Snowflakes flickered in the gentle winter sunlight, fluttering around pine trees and building up on steep sloped rooftops prepared to slough off their yearly weight. It draped another layer over the road and onto the snow banks pushed to the side from the last time a snowplow was needed. Kepler was a new landscape chock full of artistic inspiration, especially when it was like this, and yet instead of focusing on the natural beauty of it all, snapping a photo or otherwise preserving the imagery, Kirby was trekking though the snow in his new winter boots he had purchased with the money from his latest commission, trying to make the money for his next one.

Of everything it could have been, the first painting he sold in Kepler was a portrait of Bigfoot. He had never given much thought as to the existence of such creatures, but he had grown up in West Virginia, and had certainly heard talk of cryptids his entire life.
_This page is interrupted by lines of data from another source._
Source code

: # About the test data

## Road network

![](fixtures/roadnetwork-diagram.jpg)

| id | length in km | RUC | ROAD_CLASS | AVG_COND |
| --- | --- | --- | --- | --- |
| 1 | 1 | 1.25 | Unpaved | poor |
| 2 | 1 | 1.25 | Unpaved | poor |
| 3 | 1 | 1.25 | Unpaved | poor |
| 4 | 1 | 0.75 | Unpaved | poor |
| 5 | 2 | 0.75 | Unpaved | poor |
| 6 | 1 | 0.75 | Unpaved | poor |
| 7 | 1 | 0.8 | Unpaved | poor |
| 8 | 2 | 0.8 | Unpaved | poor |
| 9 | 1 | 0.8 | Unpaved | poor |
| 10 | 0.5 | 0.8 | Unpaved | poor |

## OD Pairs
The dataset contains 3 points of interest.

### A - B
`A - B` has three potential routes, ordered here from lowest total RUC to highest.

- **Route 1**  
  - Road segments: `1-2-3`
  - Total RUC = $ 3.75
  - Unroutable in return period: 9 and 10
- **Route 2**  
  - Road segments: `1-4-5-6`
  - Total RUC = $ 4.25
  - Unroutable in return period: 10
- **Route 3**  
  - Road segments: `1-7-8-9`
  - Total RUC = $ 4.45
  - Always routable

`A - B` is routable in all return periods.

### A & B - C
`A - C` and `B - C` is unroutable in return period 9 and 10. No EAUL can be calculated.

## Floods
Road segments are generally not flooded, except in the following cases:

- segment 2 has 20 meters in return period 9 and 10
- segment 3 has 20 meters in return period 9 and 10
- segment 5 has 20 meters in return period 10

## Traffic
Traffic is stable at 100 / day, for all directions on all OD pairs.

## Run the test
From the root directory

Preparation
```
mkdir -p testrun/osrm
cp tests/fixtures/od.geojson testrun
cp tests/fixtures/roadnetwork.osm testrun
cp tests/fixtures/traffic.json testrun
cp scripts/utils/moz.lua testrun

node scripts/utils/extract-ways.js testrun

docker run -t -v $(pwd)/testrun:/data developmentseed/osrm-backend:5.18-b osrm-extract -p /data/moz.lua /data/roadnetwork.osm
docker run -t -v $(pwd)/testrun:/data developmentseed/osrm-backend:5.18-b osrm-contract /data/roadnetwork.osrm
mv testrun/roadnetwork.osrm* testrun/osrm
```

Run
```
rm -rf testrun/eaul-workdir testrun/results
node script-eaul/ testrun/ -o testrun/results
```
Naturally, he was inclined to believe it.

His employer had provided a more than decent pay, especially considering the shambling stature of the shop he appeared to work for, and amongst conversation Kirby had let slip that he was looking for a career in journalism. The man - Ned Chicane was how he introduced himself - offered another fine sum to write up something that could promote his small business. He'd wanted something exciting, something eye-catching, something that was definitely a tourist trap. Kirby hadn't realized he meant fake a cryptid story, and had instead grabbed his camera and a notebook and headed out to the Monongahela forest in search of a cryptid story.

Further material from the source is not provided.